Marco Tinelli illustre cette démarche avec son client Bayer et son offre OTC (médicaments sans ordonnance). Que ce soit pour le traitement de problème intime ou des produits vitaminés, l’agence a mené des campagnes branding sur des sites spécialisés sur la thématique médicale (Doctissimo par exemple) avec lesquels de « deals second party » ont été signés pour récupérer de la data utilisateurs sur certaines pages, et les retargeter avec un message pertinent pour les accompagner jusqu’à la conversion en magasin. FullSix est capable – via un gros travail sur la granularité de la data et de la géolocalisation – d’évaluer l’impact sur les volumes de ventes et donc du ROI. Ainsi, sur toute la chaîne du digital, le tracking est très proche du CRM et de l’individu, tandis que dans les derniers mètres physiques (le magasin), l’approche est basée sur des modèles prédictifs d’attributions.

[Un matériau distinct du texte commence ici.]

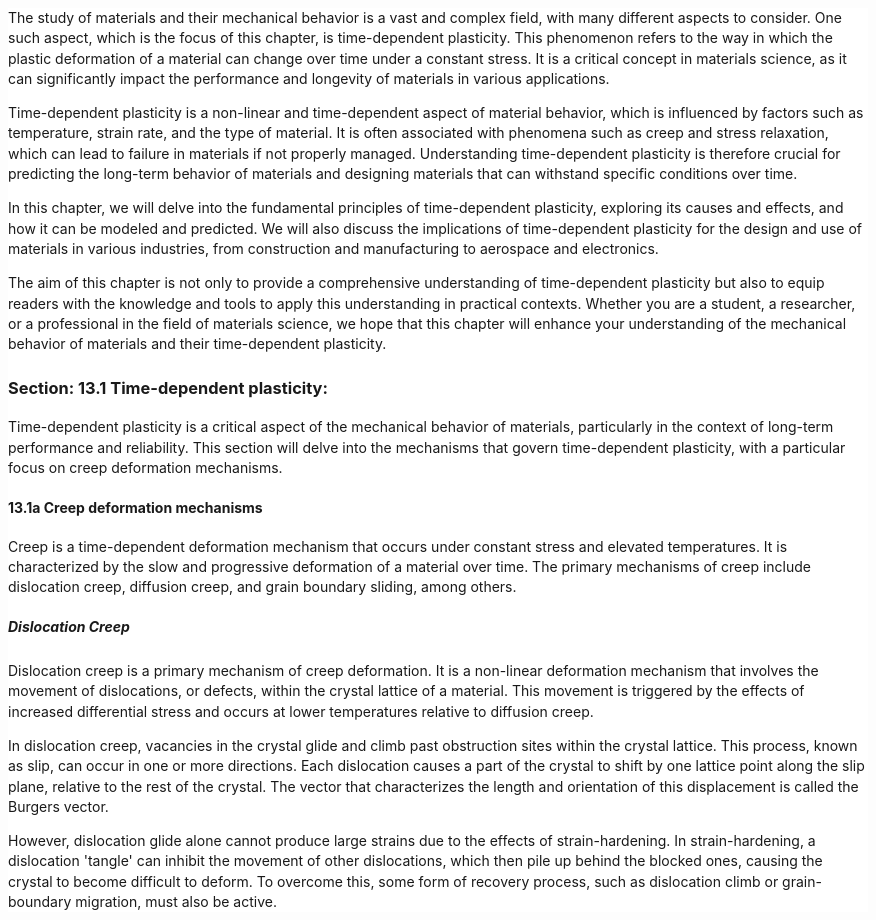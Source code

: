 The study of materials and their mechanical behavior is a vast and complex field, with many different aspects to consider. One such aspect, which is the focus of this chapter, is time-dependent plasticity. This phenomenon refers to the way in which the plastic deformation of a material can change over time under a constant stress. It is a critical concept in materials science, as it can significantly impact the performance and longevity of materials in various applications.

Time-dependent plasticity is a non-linear and time-dependent aspect of material behavior, which is influenced by factors such as temperature, strain rate, and the type of material. It is often associated with phenomena such as creep and stress relaxation, which can lead to failure in materials if not properly managed. Understanding time-dependent plasticity is therefore crucial for predicting the long-term behavior of materials and designing materials that can withstand specific conditions over time.

In this chapter, we will delve into the fundamental principles of time-dependent plasticity, exploring its causes and effects, and how it can be modeled and predicted. We will also discuss the implications of time-dependent plasticity for the design and use of materials in various industries, from construction and manufacturing to aerospace and electronics.

The aim of this chapter is not only to provide a comprehensive understanding of time-dependent plasticity but also to equip readers with the knowledge and tools to apply this understanding in practical contexts. Whether you are a student, a researcher, or a professional in the field of materials science, we hope that this chapter will enhance your understanding of the mechanical behavior of materials and their time-dependent plasticity.

### Section: 13.1 Time-dependent plasticity:

Time-dependent plasticity is a critical aspect of the mechanical behavior of materials, particularly in the context of long-term performance and reliability. This section will delve into the mechanisms that govern time-dependent plasticity, with a particular focus on creep deformation mechanisms.

#### 13.1a Creep deformation mechanisms

Creep is a time-dependent deformation mechanism that occurs under constant stress and elevated temperatures. It is characterized by the slow and progressive deformation of a material over time. The primary mechanisms of creep include dislocation creep, diffusion creep, and grain boundary sliding, among others. 

##### Dislocation Creep

Dislocation creep is a primary mechanism of creep deformation. It is a non-linear deformation mechanism that involves the movement of dislocations, or defects, within the crystal lattice of a material. This movement is triggered by the effects of increased differential stress and occurs at lower temperatures relative to diffusion creep.

In dislocation creep, vacancies in the crystal glide and climb past obstruction sites within the crystal lattice. This process, known as slip, can occur in one or more directions. Each dislocation causes a part of the crystal to shift by one lattice point along the slip plane, relative to the rest of the crystal. The vector that characterizes the length and orientation of this displacement is called the Burgers vector.

However, dislocation glide alone cannot produce large strains due to the effects of strain-hardening. In strain-hardening, a dislocation 'tangle' can inhibit the movement of other dislocations, which then pile up behind the blocked ones, causing the crystal to become difficult to deform. To overcome this, some form of recovery process, such as dislocation climb or grain-boundary migration, must also be active.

Revenant sur les récentes et profondes transformations du marché de la communication et du marketing, M. Tinelli note aussi qu’un effort de clarification du marché doit être effectué, notamment par les agences, car « il existe des liaisons dangereuses et de la confusion ». Opinion secondée par Stéphanie Sabourin, Directeur Média & Partenariat Média Europe de Disneyland Paris, pour qui « le marché connaît une phase de transformation et de chaos, car tout est nouveau et tout le monde doit monter en expertise ». Selon elle, les marques attendent des conseils neutres afin d’accorder une totale confiance en leurs recommandations. Francine Mayer profite de cette question de transparence et d’émergence pour rappeler que la télévision garantit un environnement « ad safe ».